On August 10, New Hampshire Governor Chris Sununu signed HB 413 into law.  The law (1) establishes a solid waste working group on solid waste management planning; (2) requires the NH Department of Environmental Services (NHDES) to make certain rules regarding composting meat and dairy products; and (3) establishes a statewide solid waste disposal reduction goal.  This bill was developed from the findings of the HB 617 Recycling & Solid Waste Study Committee led by Rep.
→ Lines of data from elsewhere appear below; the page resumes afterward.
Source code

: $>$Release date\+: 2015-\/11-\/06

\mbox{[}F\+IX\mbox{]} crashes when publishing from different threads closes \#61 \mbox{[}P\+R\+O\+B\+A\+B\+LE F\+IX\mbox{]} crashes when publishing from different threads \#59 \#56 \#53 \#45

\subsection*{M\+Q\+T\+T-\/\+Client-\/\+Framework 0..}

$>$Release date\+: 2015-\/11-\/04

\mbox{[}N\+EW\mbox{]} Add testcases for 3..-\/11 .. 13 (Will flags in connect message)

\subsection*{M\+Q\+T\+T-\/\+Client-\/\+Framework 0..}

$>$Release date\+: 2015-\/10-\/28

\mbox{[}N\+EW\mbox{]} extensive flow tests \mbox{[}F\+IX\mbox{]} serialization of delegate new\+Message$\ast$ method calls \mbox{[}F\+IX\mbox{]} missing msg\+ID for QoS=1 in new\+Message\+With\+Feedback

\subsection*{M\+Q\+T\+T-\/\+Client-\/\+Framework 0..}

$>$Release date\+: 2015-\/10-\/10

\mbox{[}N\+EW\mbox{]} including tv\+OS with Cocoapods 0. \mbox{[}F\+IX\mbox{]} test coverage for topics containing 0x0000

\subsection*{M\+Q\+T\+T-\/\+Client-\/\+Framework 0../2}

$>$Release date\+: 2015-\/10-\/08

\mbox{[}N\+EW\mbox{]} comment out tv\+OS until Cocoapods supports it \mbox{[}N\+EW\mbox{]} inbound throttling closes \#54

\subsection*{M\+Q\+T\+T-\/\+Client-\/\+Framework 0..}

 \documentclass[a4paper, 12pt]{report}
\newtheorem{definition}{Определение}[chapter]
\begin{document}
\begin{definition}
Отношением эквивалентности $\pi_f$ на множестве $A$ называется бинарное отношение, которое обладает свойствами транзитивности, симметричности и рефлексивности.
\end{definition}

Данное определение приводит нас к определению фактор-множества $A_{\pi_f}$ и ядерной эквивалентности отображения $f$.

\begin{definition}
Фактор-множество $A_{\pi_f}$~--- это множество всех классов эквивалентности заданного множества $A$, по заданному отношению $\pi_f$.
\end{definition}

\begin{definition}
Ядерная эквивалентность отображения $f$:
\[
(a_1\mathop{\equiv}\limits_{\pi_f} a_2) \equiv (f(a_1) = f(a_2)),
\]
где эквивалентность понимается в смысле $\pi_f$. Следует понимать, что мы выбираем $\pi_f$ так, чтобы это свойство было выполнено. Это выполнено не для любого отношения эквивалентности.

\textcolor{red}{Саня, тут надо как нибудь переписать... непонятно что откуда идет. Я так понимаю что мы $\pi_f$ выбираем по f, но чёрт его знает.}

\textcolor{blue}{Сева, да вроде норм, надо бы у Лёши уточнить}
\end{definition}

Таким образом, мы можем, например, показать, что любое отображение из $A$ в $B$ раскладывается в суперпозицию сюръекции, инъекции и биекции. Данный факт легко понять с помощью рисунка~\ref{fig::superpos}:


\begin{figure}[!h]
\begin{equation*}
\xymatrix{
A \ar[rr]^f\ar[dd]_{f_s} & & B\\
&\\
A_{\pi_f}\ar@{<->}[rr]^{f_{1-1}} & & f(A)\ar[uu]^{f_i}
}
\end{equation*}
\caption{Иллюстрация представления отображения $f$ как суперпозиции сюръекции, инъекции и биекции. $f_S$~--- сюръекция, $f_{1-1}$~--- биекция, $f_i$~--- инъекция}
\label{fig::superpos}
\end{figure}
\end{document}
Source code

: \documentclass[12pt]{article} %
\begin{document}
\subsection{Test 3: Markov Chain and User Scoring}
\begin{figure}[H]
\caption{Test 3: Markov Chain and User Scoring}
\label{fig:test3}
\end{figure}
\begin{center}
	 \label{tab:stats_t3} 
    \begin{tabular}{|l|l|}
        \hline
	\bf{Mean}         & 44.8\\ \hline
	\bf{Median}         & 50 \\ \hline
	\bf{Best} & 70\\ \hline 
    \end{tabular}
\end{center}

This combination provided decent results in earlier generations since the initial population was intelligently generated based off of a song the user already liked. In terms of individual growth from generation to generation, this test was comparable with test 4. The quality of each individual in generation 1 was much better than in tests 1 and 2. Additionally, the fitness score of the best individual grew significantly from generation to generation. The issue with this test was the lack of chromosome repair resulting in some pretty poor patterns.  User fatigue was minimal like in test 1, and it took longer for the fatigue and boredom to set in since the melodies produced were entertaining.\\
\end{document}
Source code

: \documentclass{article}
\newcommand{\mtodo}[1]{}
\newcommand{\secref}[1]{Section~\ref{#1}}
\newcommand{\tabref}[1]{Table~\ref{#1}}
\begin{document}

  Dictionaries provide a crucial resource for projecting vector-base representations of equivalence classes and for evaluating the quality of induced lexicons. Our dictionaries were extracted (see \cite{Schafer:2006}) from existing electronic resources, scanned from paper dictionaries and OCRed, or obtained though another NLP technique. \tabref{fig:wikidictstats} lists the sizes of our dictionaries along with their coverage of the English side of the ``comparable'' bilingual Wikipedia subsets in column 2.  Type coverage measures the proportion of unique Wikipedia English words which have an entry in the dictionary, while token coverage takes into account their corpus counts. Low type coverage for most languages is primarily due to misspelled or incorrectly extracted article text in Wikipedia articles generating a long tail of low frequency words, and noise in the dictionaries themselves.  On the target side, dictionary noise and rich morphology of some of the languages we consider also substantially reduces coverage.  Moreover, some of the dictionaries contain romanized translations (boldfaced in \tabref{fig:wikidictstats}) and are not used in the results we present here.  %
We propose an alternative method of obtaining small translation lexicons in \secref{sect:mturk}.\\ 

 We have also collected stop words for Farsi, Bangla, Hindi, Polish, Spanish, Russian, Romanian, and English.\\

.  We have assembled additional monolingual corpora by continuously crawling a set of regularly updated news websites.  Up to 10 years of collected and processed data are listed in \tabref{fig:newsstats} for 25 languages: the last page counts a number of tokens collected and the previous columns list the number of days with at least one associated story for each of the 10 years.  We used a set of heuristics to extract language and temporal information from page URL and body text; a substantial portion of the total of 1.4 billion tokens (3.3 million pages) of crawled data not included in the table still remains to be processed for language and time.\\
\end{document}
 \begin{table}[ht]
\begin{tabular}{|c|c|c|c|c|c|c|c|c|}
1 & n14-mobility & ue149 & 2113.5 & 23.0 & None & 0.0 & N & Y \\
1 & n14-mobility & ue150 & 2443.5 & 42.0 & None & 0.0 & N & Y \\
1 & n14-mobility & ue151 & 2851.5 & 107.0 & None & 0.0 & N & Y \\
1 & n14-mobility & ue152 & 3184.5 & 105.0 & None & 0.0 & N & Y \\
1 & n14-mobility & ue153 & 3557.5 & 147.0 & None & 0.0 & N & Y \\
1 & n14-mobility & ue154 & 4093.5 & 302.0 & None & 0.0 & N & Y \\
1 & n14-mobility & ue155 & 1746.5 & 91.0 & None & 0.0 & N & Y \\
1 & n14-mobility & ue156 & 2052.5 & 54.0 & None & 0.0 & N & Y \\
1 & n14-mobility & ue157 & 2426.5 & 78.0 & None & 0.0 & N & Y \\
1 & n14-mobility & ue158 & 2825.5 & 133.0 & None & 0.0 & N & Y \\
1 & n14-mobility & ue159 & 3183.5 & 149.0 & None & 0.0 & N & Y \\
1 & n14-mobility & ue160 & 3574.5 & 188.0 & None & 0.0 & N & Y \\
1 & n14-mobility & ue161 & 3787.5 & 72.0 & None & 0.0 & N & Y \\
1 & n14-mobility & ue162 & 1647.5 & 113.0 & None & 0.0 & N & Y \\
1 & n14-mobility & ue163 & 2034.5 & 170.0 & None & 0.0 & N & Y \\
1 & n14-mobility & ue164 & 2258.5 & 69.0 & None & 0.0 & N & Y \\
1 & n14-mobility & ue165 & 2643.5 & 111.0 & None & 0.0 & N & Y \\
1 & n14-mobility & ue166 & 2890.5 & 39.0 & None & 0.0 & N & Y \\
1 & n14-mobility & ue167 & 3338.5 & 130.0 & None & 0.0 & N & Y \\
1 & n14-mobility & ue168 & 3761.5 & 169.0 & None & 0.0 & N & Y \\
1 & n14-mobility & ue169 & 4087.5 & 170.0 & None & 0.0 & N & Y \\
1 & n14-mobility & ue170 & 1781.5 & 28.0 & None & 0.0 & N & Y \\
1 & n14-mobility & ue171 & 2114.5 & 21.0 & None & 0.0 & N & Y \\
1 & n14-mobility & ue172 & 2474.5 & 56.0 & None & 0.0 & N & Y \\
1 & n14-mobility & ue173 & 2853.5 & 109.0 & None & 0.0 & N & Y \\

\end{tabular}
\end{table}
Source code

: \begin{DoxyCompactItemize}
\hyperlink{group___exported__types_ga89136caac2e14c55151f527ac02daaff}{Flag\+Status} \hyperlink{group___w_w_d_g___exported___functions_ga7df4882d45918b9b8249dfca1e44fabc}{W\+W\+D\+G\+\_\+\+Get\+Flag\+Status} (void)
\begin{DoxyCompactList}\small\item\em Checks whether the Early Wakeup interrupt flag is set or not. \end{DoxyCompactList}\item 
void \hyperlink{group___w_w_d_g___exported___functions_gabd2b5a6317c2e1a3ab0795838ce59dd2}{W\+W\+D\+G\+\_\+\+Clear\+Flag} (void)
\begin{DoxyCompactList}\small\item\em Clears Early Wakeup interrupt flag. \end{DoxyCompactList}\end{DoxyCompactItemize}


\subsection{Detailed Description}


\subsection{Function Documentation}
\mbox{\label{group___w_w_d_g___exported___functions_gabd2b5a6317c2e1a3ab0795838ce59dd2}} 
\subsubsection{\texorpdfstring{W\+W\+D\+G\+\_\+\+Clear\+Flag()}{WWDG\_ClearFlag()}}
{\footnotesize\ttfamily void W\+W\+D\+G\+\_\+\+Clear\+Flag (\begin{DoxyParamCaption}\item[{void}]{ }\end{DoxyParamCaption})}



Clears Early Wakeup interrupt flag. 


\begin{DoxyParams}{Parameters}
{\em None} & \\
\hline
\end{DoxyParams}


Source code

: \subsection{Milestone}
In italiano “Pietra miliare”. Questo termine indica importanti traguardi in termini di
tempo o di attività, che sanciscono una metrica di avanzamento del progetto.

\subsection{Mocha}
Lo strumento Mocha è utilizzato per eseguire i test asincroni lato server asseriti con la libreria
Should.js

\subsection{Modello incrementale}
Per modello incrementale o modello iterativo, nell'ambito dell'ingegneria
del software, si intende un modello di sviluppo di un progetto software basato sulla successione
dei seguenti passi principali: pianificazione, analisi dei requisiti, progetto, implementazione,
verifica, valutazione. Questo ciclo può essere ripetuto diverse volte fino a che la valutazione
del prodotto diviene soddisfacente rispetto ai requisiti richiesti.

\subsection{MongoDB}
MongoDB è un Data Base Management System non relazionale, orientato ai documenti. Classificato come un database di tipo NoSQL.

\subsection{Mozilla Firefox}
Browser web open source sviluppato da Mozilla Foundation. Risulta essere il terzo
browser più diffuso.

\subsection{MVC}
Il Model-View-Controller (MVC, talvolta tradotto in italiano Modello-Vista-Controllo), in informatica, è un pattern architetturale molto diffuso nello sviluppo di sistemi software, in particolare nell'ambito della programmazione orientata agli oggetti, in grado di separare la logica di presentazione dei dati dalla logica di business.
Karen Ebel, which held hearings and produced an extensive report in the fall of 2019.  NRRA was actively involved with the Committee's work and will have a representative on the solid waste working group.  

In addition, the NH Municipal Association is seeking two municipal volunteers to serve on the solid waste working group: one representing communities with single stream recycling and one representing rural communities using source separated recycling.  Learn more by contacting governmentaffairs@nhmunicipal.org.

Solid Waste Working Group

The solid waste working group is being established to assist NHDES with planning for New Hampshire's solid waste future.  The solid waste working group's responsibilities include the following: 

  1. Assist NHDES in long-range planning for and the development of solutions to the state’s solid waste management challenges.
  2. Review and make recommendations for changes to the state’s existing solid waste reduction, recycling, and management policies, programs, goals, and initiatives.
  3. Review and make recommendations regarding the impact of regional solid waste management initiatives, including landfill waste disposal bans, on New Hampshire's solid waste disposal landfill capacity.
  4. Advise NHDES in the development of the solid waste management plan.
  5. Review and recommend methods to better provide technical assistance and educational outreach to municipalities, schools, businesses, and the public regarding solid waste reduction, recycling, and management policies.
  6. Review and recommend ways to better implement the solid waste hierarchy and solid waste reduction goals.
  7. Review and make recommendations based on the HB 617 study committee report on recycling and solid waste management in New Hampshire.
  8. Review such other matters as the working group deems necessary and to recommend any related legislation, policy, or rule changes.

The working group will hold its first meeting no later than November 1, 2021.  The working group will submit an initial report on November 30, 2022 and a final report on November 1, 2026. 

Compost Rules

The NHDES Commissioner must enact rules by September 30, 2021 relative to requirements and best practices for facilities that compost organics, including vegetable matter, meat, meat byproducts, dairy products, and dairy product derivatives.  A similar law requiring such rule updates was passed in 2015, though it did not include a deadline for the rules to be updated.  Currently, in order for a solid waste facility to compost meat and dairy products in New Hampshire, it must undergo an extensive and expensive permit process.  Until the composting regulations have been revised, NHDES has made pathways available to compost meat and dairy that involve requesting that NHDES waive certain current regulations.  Learn more about current food scrap composting regulations in New Hampshire.  

Solid Waste Disposal Reduction Goal 

The new solid waste disposal reduction goal is to reduce the quantity by weight of solid waste disposed by 25% by the year 2030, and by 45% by the year 2050.  Disposal reduction may be achieved through source reduction as well as diversion including but not limited to reuse, recycling, and composting.  The law replaces a prior waste reduction goal of 40% diversion by the year 2000, which NHDES was not able to accurately measure due to the way the goal was written. 

The goal applies to municipal solid waste and construction and demolition debris as measured against baseline quantities of these wastes disposed of in the year 2018.  For purposes of the goal, municipal solid waste means solid waste generated at residences, commercial or industrial establishments, and institutions, but excludes automobile scrap and other motor vehicle waste, infectious waste, asbestos waste, contaminated soil and other absorbent media, sludge, industrial process waste, and ash other than ash from household stoves.  

Beginning October 1, 2022, and every 10 years thereafter, NHDES must update the state's solid waste plan.  It was previously required to be updated every six years.   The law adds the following minimum required elements for the plan: 

(a) Goals, strategies, and actions to reduce solid waste generation through source reduction, to increase diversion through methods such as reuse, recycling and composting, and to achieve the state’s solid waste disposal reduction goal.

(b) Discussion of opportunities to reduce solid waste generation through source reduction and increase diversion through methods such as recycling and composting.

(c) Goals, strategies, and actions necessary to maintain and ensure adequate disposal capacity for management of waste generated in New Hampshire.